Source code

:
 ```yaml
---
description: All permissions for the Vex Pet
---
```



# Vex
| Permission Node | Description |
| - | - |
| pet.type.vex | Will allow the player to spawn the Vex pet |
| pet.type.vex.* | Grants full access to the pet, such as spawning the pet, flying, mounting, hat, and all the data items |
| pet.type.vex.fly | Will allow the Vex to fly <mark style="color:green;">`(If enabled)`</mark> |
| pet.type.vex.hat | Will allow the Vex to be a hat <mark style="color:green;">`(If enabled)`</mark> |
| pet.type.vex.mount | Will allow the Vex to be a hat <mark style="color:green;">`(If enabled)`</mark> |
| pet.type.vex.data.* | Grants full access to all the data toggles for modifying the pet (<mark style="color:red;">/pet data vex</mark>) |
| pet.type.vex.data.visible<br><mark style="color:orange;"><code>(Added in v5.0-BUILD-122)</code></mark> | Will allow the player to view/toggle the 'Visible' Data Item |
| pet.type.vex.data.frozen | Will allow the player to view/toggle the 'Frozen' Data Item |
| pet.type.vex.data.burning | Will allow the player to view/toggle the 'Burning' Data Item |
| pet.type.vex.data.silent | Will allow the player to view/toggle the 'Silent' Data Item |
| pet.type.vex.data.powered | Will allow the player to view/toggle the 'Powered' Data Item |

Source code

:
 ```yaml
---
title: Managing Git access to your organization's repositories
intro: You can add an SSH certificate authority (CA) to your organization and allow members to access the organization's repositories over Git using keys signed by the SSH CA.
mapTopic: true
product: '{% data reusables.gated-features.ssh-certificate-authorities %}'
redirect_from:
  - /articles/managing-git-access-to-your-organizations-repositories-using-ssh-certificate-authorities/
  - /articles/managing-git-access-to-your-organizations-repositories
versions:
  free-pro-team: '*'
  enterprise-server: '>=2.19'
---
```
◇ ◇ ◇ ◇ ◇ ◇ ◇
* _WHAT THE EXERCISE ASKS_
Give again, word for word, the records from their first line to the one with "the Vex pet |", and leave out all else.

* _RESPONSE_
Source code

:
 ```yaml
---
description: All permissions for the Vex Pet
---
```



# Vex
| Permission Node | Description |
| - | - |
| pet.type.vex | Will allow the player to spawn the Vex pet |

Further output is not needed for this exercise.